Records to process:
————————
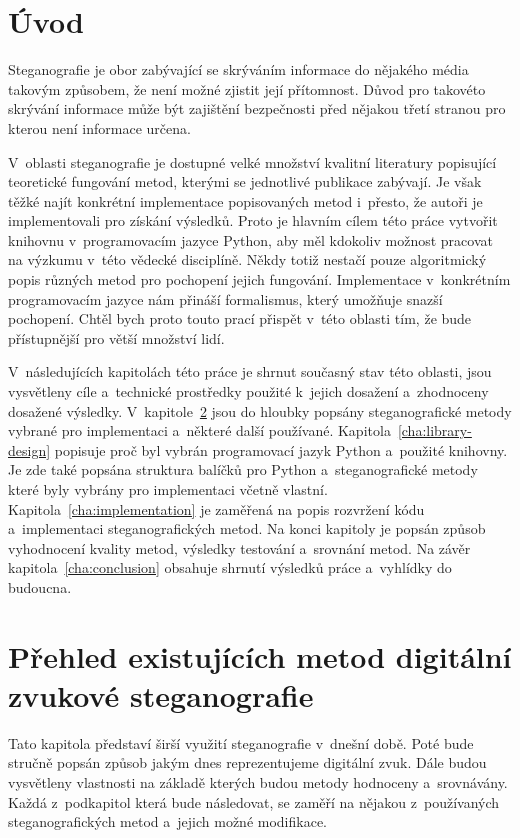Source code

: \chapter{Úvod}
\label{cha:introduction}

Steganografie je obor zabývající se skrýváním informace do nějakého média
takovým způsobem, že není možné zjistit její přítomnost. Důvod pro takovéto
skrývání informace může být zajištění bezpečnosti před nějakou třetí stranou
pro kterou není informace určena. 

V~oblasti steganografie je dostupné velké množství kvalitní literatury
popisující teoretické fungování metod, kterými se jednotlivé publikace
zabývají. Je však těžké najít konkrétní implementace popisovaných metod
i~přesto, že autoři je implementovali pro získání výsledků. Proto je hlavním
cílem této práce vytvořit knihovnu v~programovacím jazyce Python, aby měl
kdokoliv možnost pracovat na výzkumu v~této vědecké disciplíně. Někdy totiž
nestačí pouze algoritmický popis různých metod pro pochopení jejich fungování.
Implementace v~konkrétním programovacím jazyce nám přináší formalismus, který
umožňuje snazší pochopení. Chtěl bych proto touto prací přispět v~této oblasti
tím, že bude přístupnější pro větší množství lidí.

V~následujících kapitolách této práce je shrnut současný stav této oblasti,
jsou vysvětleny cíle a~technické prostředky použité k~jejich dosažení
a~zhodnoceny dosažené výsledky. V~kapitole~\ref{cha:existing-methods}
 jsou do hloubky
popsány steganografické metody vybrané pro implementaci a~některé další
používané. Kapitola~\ref{cha:library-design} popisuje proč byl vybrán
programovací jazyk Python a~použité knihovny. Je zde také popsána struktura
balíčků pro Python a~steganografické metody které byly vybrány pro implementaci
včetně vlastní. Kapitola~\ref{cha:implementation} je zaměřená na popis
rozvržení kódu a~implementaci steganografických metod. Na konci kapitoly je
popsán způsob vyhodnocení kvality metod, výsledky testování a~srovnání metod.
Na závěr kapitola~\ref{cha:conclusion} obsahuje shrnutí výsledků práce
a~vyhlídky do budoucna.


\chapter{Přehled existujících metod digitální zvukové steganografie}
\label{cha:existing-methods}

Tato kapitola představí širší využití steganografie v~dnešní době. Poté bude
stručně popsán způsob jakým dnes reprezentujeme digitální zvuk. Dále budou
vysvětleny vlastnosti na základě kterých budou metody hodnoceny a~srovnávány.
Každá z~podkapitol která bude následovat, se zaměří na nějakou z~používaných
steganografických metod a~jejich možné modifikace.

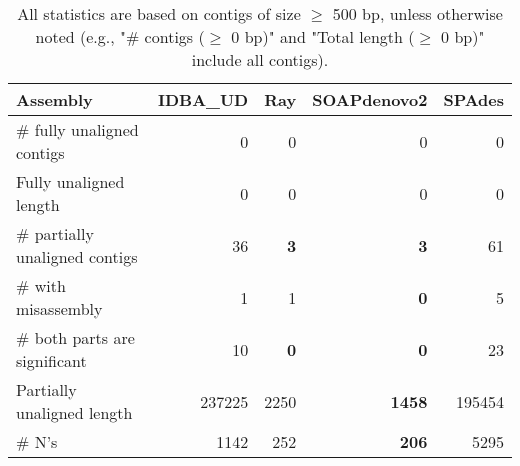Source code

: \documentclass[12pt,a4paper]{article}
\begin{document}
\begin{table}[ht]
\begin{center}
\caption{All statistics are based on contigs of size $\geq$ 500 bp, unless otherwise noted (e.g., "\# contigs ($\geq$ 0 bp)" and "Total length ($\geq$ 0 bp)" include all contigs).}
\begin{tabular}{|l*{4}{|r}|}
\hline
Assembly & IDBA\_UD & Ray & SOAPdenovo2 & SPAdes \\ \hline
\# fully unaligned contigs & 0 & 0 & 0 & 0 \\ \hline
Fully unaligned length & 0 & 0 & 0 & 0 \\ \hline
\# partially unaligned contigs & 36 & {\bf 3} & {\bf 3} & 61 \\ \hline
\hspace{5mm}\# with misassembly & 1 & 1 & {\bf 0} & 5 \\ \hline
\hspace{5mm}\# both parts are significant & 10 & {\bf 0} & {\bf 0} & 23 \\ \hline
Partially unaligned length & 237225 & 2250 & {\bf 1458} & 195454 \\ \hline
\# N's & 1142 & 252 & {\bf 206} & 5295 \\ \hline
\end{tabular}
\end{center}
\end{table}
\end{document}
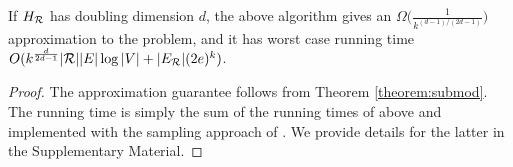 \begin{theorem}
\label{theorem:maxcrit}
If $H_{\mathcal{R}}$ has doubling dimension $d$, the above algorithm gives an $\Omega\Big(\frac{1}{k^{(d-1)/(2d-1)}}\Big)$ approximation to the \maxcrit{} problem, and it has worst case running time $O(k^{\frac{d}{2d-1}}|\mathcal{R}||E|\log{|V|} + |E_{\mathcal{R}}|(2e)^k)$. %
\end{theorem}

\begin{proof}
The approximation guarantee follows from Theorem \ref{theorem:submod}. The running time is simply the sum of the running times of \algomaxst{} above and  \algosubmod{} implemented with the sampling approach of \cite{borgs:soda14}. We provide details for the latter in the Supplementary Material.
\end{proof}


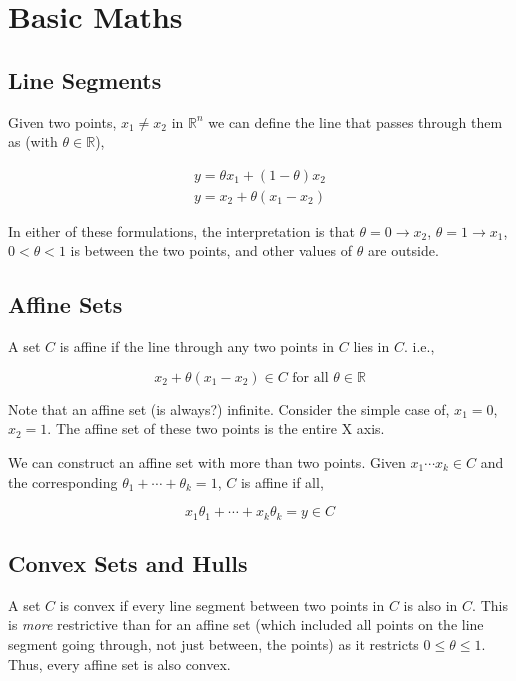 \documentclass{article}
\begin{document}
\section{Basic Maths}

\subsection{Line Segments}

Given two points, $x_1 \ne x_2$ in $\mathbb{R}^n$ we can define the line that passes through them as (with $\theta \in \mathbb{R}$),

\begin{align}
    y = \theta x_1 + (1 - \theta) x_2 \\
    y = x_2 + \theta ( x_1 - x_2)
\end{align}

\noindent
In either of these formulations, the interpretation is that
$\theta = 0 \rightarrow x_2$,
$\theta = 1 \rightarrow x_1$,
$0 < \theta < 1$ is between the two points,
and other values of $\theta$ are outside.

\subsection{Affine Sets}

A set $C$ is affine if the line through any two points in $C$ lies in $C$. i.e.,

\begin{equation}
    x_2 + \theta (x_1 - x_2 ) \in C \text{ for all } \theta \in \mathbb{R}
\end{equation}

Note that an affine set (is always?) infinite. Consider the simple case of, $x_1 = 0$, $x_2 = 1$. The affine set of these two points is the entire X axis.

We can construct an affine set with more than two points. Given $x_1 \cdots x_k \in C$ and the corresponding $\theta_1 + \cdots + \theta_k = 1$, $C$ is affine if all,

\begin{equation}
    x_1 \theta_1 + \cdots + x_k \theta_k = y \in C
\end{equation}

\subsection{Convex Sets and Hulls}

A set $C$ is convex if every line segment between two points in $C$ is also in $C$.
This is {\em more\/} restrictive than for an affine set (which included all points on the line segment going through, not just between, the points) as it restricts $0 \leq \theta \leq 1$.
Thus, every affine set is also convex.
\end{document}
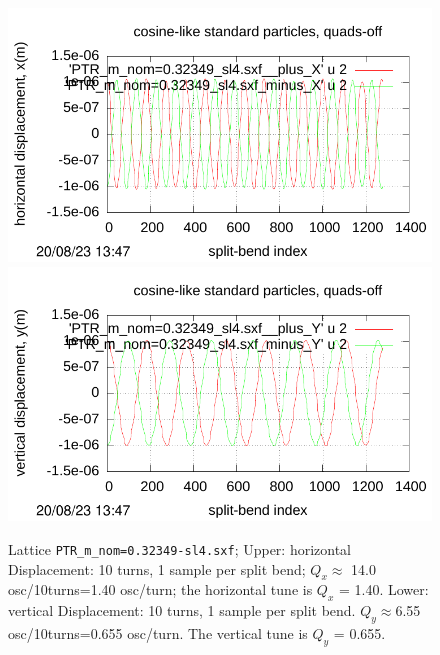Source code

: \documentclass[12pt]{article}
\begin{document}
\begin{figure}[htbp]
  \includegraphics[scale=0.65]{pdf/Fig-p32-t.pdf}
  \includegraphics[scale=0.65]{pdf/Fig-p32-b.pdf} 
\caption{Lattice {\tt PTR\_m\_nom=0.32349-sl4.sxf}; Upper: horizontal Displacement: 10 turns, 
1 sample per split bend; $Q_x\approx$ 14.0 osc/10turns=1.40 osc/turn; the horizontal tune is $Q_x$ = 1.40. 
Lower: vertical Displacement: 10 turns, 1 sample per split bend. $Q_y\approx$6.55 osc/10turns=0.655 osc/turn. 
The vertical tune is $Q_y$ = 0.655.}
\end{figure}
%
%
\end{document}
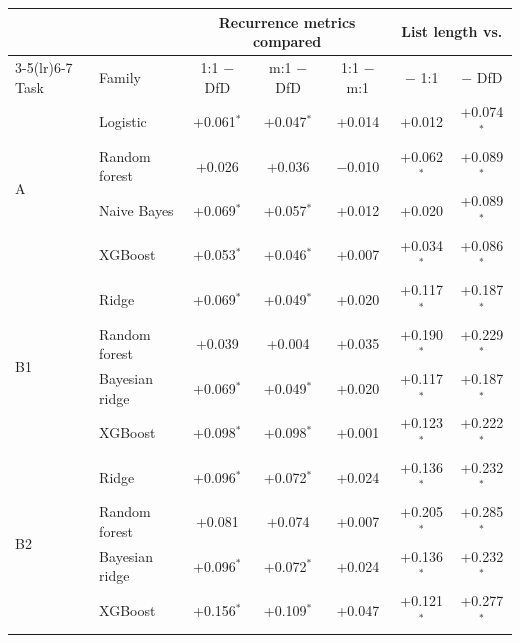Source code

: \begin{tabular}{llccccc}
\toprule
 & & \multicolumn{3}{c}{Recurrence metrics compared} & \multicolumn{2}{c}{List length vs.} \\
\cmidrule(lr){3-5}\cmidrule(lr){6-7}
Task & Family & 1:1 $-$ DfD & m:1 $-$ DfD & 1:1 $-$ m:1 & $-$ 1:1 & $-$ DfD \\
\midrule
\multirow{4}{*}{A} & Logistic & +0.061$^{*}$ & +0.047$^{*}$ & +0.014 & +0.012 & +0.074$^{*}$ \\
 & Random forest & +0.026 & +0.036 & $-$0.010 & +0.062$^{*}$ & +0.089$^{*}$ \\
 & Naive Bayes & +0.069$^{*}$ & +0.057$^{*}$ & +0.012 & +0.020 & +0.089$^{*}$ \\
 & XGBoost & +0.053$^{*}$ & +0.046$^{*}$ & +0.007 & +0.034$^{*}$ & +0.086$^{*}$ \\
\midrule
\multirow{4}{*}{B1} & Ridge & +0.069$^{*}$ & +0.049$^{*}$ & +0.020 & +0.117$^{*}$ & +0.187$^{*}$ \\
 & Random forest & +0.039 & +0.004 & +0.035 & +0.190$^{*}$ & +0.229$^{*}$ \\
 & Bayesian ridge & +0.069$^{*}$ & +0.049$^{*}$ & +0.020 & +0.117$^{*}$ & +0.187$^{*}$ \\
 & XGBoost & +0.098$^{*}$ & +0.098$^{*}$ & +0.001 & +0.123$^{*}$ & +0.222$^{*}$ \\
\midrule
\multirow{4}{*}{B2} & Ridge & +0.096$^{*}$ & +0.072$^{*}$ & +0.024 & +0.136$^{*}$ & +0.232$^{*}$ \\
 & Random forest & +0.081 & +0.074 & +0.007 & +0.205$^{*}$ & +0.285$^{*}$ \\
 & Bayesian ridge & +0.096$^{*}$ & +0.072$^{*}$ & +0.024 & +0.136$^{*}$ & +0.232$^{*}$ \\
 & XGBoost & +0.156$^{*}$ & +0.109$^{*}$ & +0.047 & +0.121$^{*}$ & +0.277$^{*}$ \\

\bottomrule
\end{tabular}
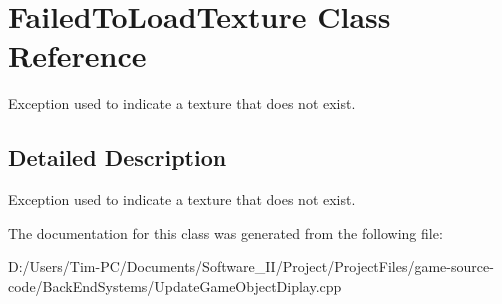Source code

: \hypertarget{class_failed_to_load_texture}{}\section{Failed\+To\+Load\+Texture Class Reference}
\label{class_failed_to_load_texture}


Exception used to indicate a texture that does not exist.  




\subsection{Detailed Description}
Exception used to indicate a texture that does not exist. 

The documentation for this class was generated from the following file\+:\begin{DoxyCompactItemize}
\item 
D\+:/\+Users/\+Tim-\/\+P\+C/\+Documents/\+Software\+\_\+\+I\+I/\+Project/\+Project\+Files/game-\/source-\/code/\+Back\+End\+Systems/Update\+Game\+Object\+Diplay.\+cpp\end{DoxyCompactItemize}
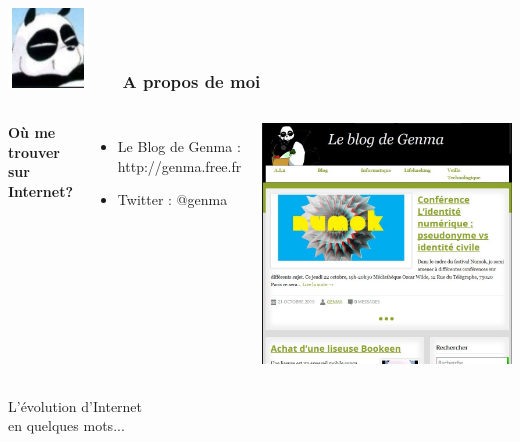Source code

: \documentclass{beamer}
\begin{document}
\begin{frame}
\frametitle{\includegraphics[scale=0.4]{./images/Genma.jpg} \ \ \  A propos de moi  }
\begin{columns}[c] 
\textbf{Où me trouver sur Internet?}
\begin{itemize}
\item Le Blog de Genma : http://genma.free.fr
\item Twitter : @genma
\end{itemize}
\includegraphics[scale=0.40] {./images/blog.png} 
\end{columns}
\end{frame}


\begin{frame}
\begin{center}
\Huge{L'évolution d'Internet\\en quelques mots...}
\end{center}
\end{frame}
\end{document}
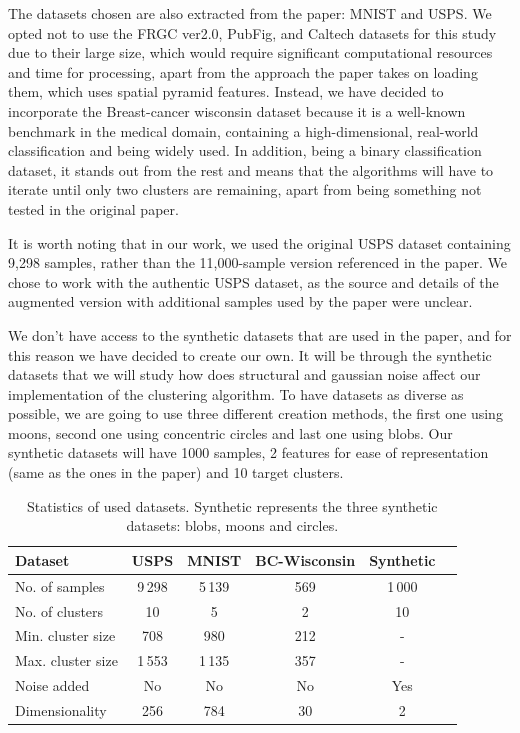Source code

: \documentclass[
	10pt,
	parskip=half-,	
	paper=a4,
	english
	]{scrartcl}
\begin{document}
The datasets chosen are also extracted from the paper: MNIST and USPS. We opted not to use the FRGC ver2.0, PubFig, and Caltech datasets for this study due to their large size, which would require significant computational resources and time for processing, apart from the approach the paper takes on loading them, which uses spatial pyramid features. Instead, we have decided to incorporate the Breast-cancer wisconsin dataset because it is a well-known benchmark in the medical domain, containing a high-dimensional, real-world classification and being widely used. In addition, being a binary classification dataset, it stands out from the rest and means that the algorithms will have to iterate until only two clusters are remaining, apart from being something not tested in the original paper.

It is worth noting that in our work, we used the original USPS dataset containing 9,298 samples, rather than the 11,000-sample version referenced in the paper. We chose to work with the authentic USPS dataset, as the source and details of the augmented version with additional samples used by the paper were unclear.

We don't have access to the synthetic datasets that are used in the paper, and for this reason we have decided to create our own. It will be through the synthetic datasets that we will study how does structural and gaussian noise affect our implementation of the clustering algorithm. To have datasets as diverse as possible, we are going to use three different creation methods, the first one using moons, second one using concentric circles and last one using blobs. Our synthetic datasets will have 1000 samples, 2 features for ease of representation (same as the ones in the paper) and 10 target clusters.

\begin{table}[h]
\centering
\caption{Statistics of used datasets. Synthetic represents the three synthetic datasets: blobs, moons and circles.}
\begin{tabular}{lccccc}
\toprule
\textbf{Dataset} & \textbf{USPS} & \textbf{MNIST} & \textbf{BC-Wisconsin} & \textbf{Synthetic}\\
\midrule
No. of samples     & 9\,298 & 5\,139 & 569 & 1\,000 \\
No. of clusters    & 10     & 5     & 2    & 10   \\
Min. cluster size  & 708   & 980   & 212     & - \\
Max. cluster size  & 1\,553   & 1\,135  & 357     & - \\
Noise added  & No   & No  & No     & Yes \\
Dimensionality     & 256    & 784   & 30   & 2 \\
\bottomrule
\end{tabular}
\end{table}
\end{document}
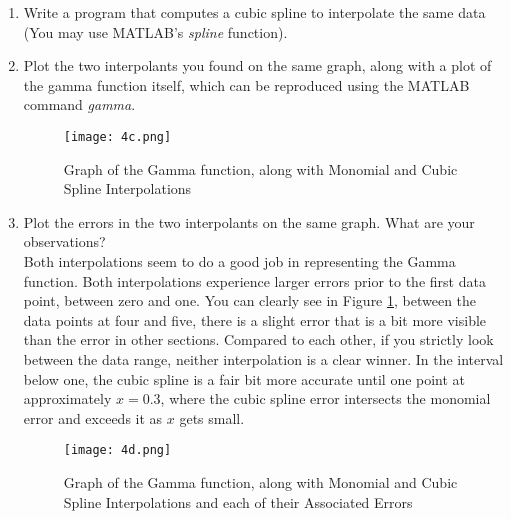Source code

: \documentclass{article}
\begin{document}
\begin{enumerate}[label = {\arabic*}]
\begin{enumerate}
			
			
			\pagebreak
			
			\item Write a program that computes a cubic spline to interpolate the same data (You may use MATLAB's \textit{spline} function).

			
			
			\item Plot the two interpolants you found on the same graph, along with a plot of the gamma function itself, which can be reproduced using the MATLAB command \textit{gamma}.
			
			
			
			\begin{figure}[h!]
				\centering
				\caption{Graph of the Gamma function, along with Monomial and Cubic Spline Interpolations}
				\texttt{[image: 4c.png]}
			\end{figure}
			
			\item Plot the errors in the two interpolants on the same graph. What are your observations? \\

			\hspace{15pt} Both interpolations seem to do a good job in representing the Gamma function. Both interpolations experience larger errors prior to the first data point, between zero and one. You can clearly see in Figure \ref{fig:gamma}, between the data points at four and five, there is a slight error that is a bit more visible than the error in other sections. Compared to each other, if you strictly look between the data range, neither interpolation is a clear winner. In the interval below one, the cubic spline is a fair bit more accurate until one point at approximately $x = 0.3$, where the cubic spline error intersects the monomial error and exceeds it as $x$ gets small. 
			
			\begin{figure}[h!]
				\centering
				\caption{Graph of the Gamma function, along with Monomial and Cubic Spline Interpolations and each of their Associated Errors}
				\texttt{[image: 4d.png]}
				\label{fig:gamma}
			\end{figure}
			

\end{enumerate}
\end{enumerate}
\end{document}
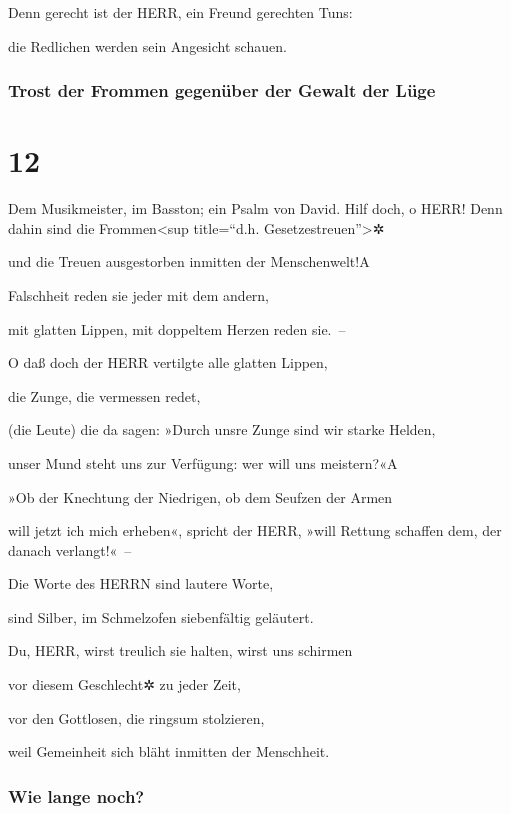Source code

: Denn gerecht ist der HERR, ein Freund gerechten Tuns:

die Redlichen werden sein Angesicht schauen.

\hypertarget{trost-der-frommen-gegenuxfcber-der-gewalt-der-luxfcge}{%
\subsubsection{Trost der Frommen gegenüber der Gewalt der
Lüge}\label{trost-der-frommen-gegenuxfcber-der-gewalt-der-luxfcge}}

\hypertarget{section-11}{%
\section{12}\label{section-11}}

Dem Musikmeister, im Basston; ein Psalm von David.
Hilf doch, o HERR! Denn dahin sind die
Frommen\textless sup title=``d.h. Gesetzestreuen''\textgreater✲

und die Treuen ausgestorben inmitten der Menschenwelt!{A}

Falschheit reden sie jeder mit dem andern,

mit glatten Lippen, mit doppeltem Herzen reden sie.~--

O daß doch der HERR vertilgte alle glatten Lippen,

die Zunge, die vermessen redet,

(die Leute) die da sagen: »Durch unsre Zunge sind wir
starke Helden,

unser Mund steht uns zur Verfügung: wer will uns meistern?«{A}

»Ob der Knechtung der Niedrigen, ob dem Seufzen der Armen

will jetzt ich mich erheben«, spricht der HERR, »will Rettung schaffen
dem, der danach verlangt!«~--

Die Worte des HERRN sind lautere Worte,

sind Silber, im Schmelzofen siebenfältig geläutert.

Du, HERR, wirst treulich sie halten, wirst uns schirmen

vor diesem Geschlecht✲ zu jeder Zeit,

vor den Gottlosen, die ringsum stolzieren,

weil Gemeinheit sich bläht inmitten der Menschheit.

\hypertarget{wie-lange-noch}{%
\subsubsection{Wie lange noch?}\label{wie-lange-noch}}

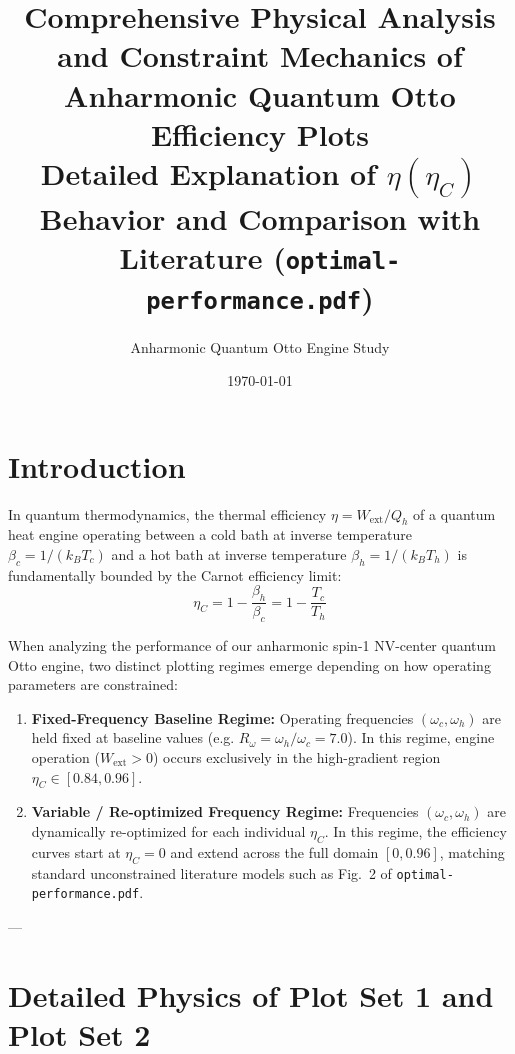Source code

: \documentclass[11pt,a4paper]{article}
\title{\textbf{Comprehensive Physical Analysis and Constraint Mechanics of Anharmonic Quantum Otto Efficiency Plots}\\
\large Detailed Explanation of $\eta(\eta_C)$ Behavior and Comparison with Literature (\texttt{optimal-performance.pdf})}
\author{Anharmonic Quantum Otto Engine Study}
\date{\today}
\begin{document}
\maketitle

\tableofcontents
\newpage

\section{Introduction}
In quantum thermodynamics, the thermal efficiency $\eta = W_{\mathrm{ext}} / Q_h$ of a quantum heat engine operating between a cold bath at inverse temperature $\beta_c = 1/(k_B T_c)$ and a hot bath at inverse temperature $\beta_h = 1/(k_B T_h)$ is fundamentally bounded by the Carnot efficiency limit:
\begin{equation}
\eta_C = 1 - \frac{\beta_h}{\beta_c} = 1 - \frac{T_c}{T_h}
\end{equation}

When analyzing the performance of our anharmonic spin-1 NV-center quantum Otto engine, two distinct plotting regimes emerge depending on how operating parameters are constrained:
\begin{enumerate}
    \item \textbf{Fixed-Frequency Baseline Regime:} Operating frequencies $(\omega_c, \omega_h)$ are held fixed at baseline values (e.g. $R_\omega = \omega_h / \omega_c = 7.0$). In this regime, engine operation ($W_{\mathrm{ext}} > 0$) occurs exclusively in the high-gradient region $\eta_C \in [0.84, 0.96]$.
    \item \textbf{Variable / Re-optimized Frequency Regime:} Frequencies $(\omega_c, \omega_h)$ are dynamically re-optimized for each individual $\eta_C$. In this regime, the efficiency curves start at $\eta_C = 0$ and extend across the full domain $[0, 0.96]$, matching standard unconstrained literature models such as Fig.~2 of \texttt{optimal-performance.pdf}.
\end{enumerate}

---

\section{Detailed Physics of Plot Set 1 and Plot Set 2}
\end{document}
————————
What the task asks:
Starting with the first line of the material, print each line exactly until you have printed the line with "a~vyhlídky do budoucna.", and skip the pictures.

Final answer:
Source code

: \chapter{Úvod}
\label{cha:introduction}

Steganografie je obor zabývající se skrýváním informace do nějakého média
takovým způsobem, že není možné zjistit její přítomnost. Důvod pro takovéto
skrývání informace může být zajištění bezpečnosti před nějakou třetí stranou
pro kterou není informace určena. 

V~oblasti steganografie je dostupné velké množství kvalitní literatury
popisující teoretické fungování metod, kterými se jednotlivé publikace
zabývají. Je však těžké najít konkrétní implementace popisovaných metod
i~přesto, že autoři je implementovali pro získání výsledků. Proto je hlavním
cílem této práce vytvořit knihovnu v~programovacím jazyce Python, aby měl
kdokoliv možnost pracovat na výzkumu v~této vědecké disciplíně. Někdy totiž
nestačí pouze algoritmický popis různých metod pro pochopení jejich fungování.
Implementace v~konkrétním programovacím jazyce nám přináší formalismus, který
umožňuje snazší pochopení. Chtěl bych proto touto prací přispět v~této oblasti
tím, že bude přístupnější pro větší množství lidí.

V~následujících kapitolách této práce je shrnut současný stav této oblasti,
jsou vysvětleny cíle a~technické prostředky použité k~jejich dosažení
a~zhodnoceny dosažené výsledky. V~kapitole~\ref{cha:existing-methods}
 jsou do hloubky
popsány steganografické metody vybrané pro implementaci a~některé další
používané. Kapitola~\ref{cha:library-design} popisuje proč byl vybrán
programovací jazyk Python a~použité knihovny. Je zde také popsána struktura
balíčků pro Python a~steganografické metody které byly vybrány pro implementaci
včetně vlastní. Kapitola~\ref{cha:implementation} je zaměřená na popis
rozvržení kódu a~implementaci steganografických metod. Na konci kapitoly je
popsán způsob vyhodnocení kvality metod, výsledky testování a~srovnání metod.
Na závěr kapitola~\ref{cha:conclusion} obsahuje shrnutí výsledků práce
a~vyhlídky do budoucna.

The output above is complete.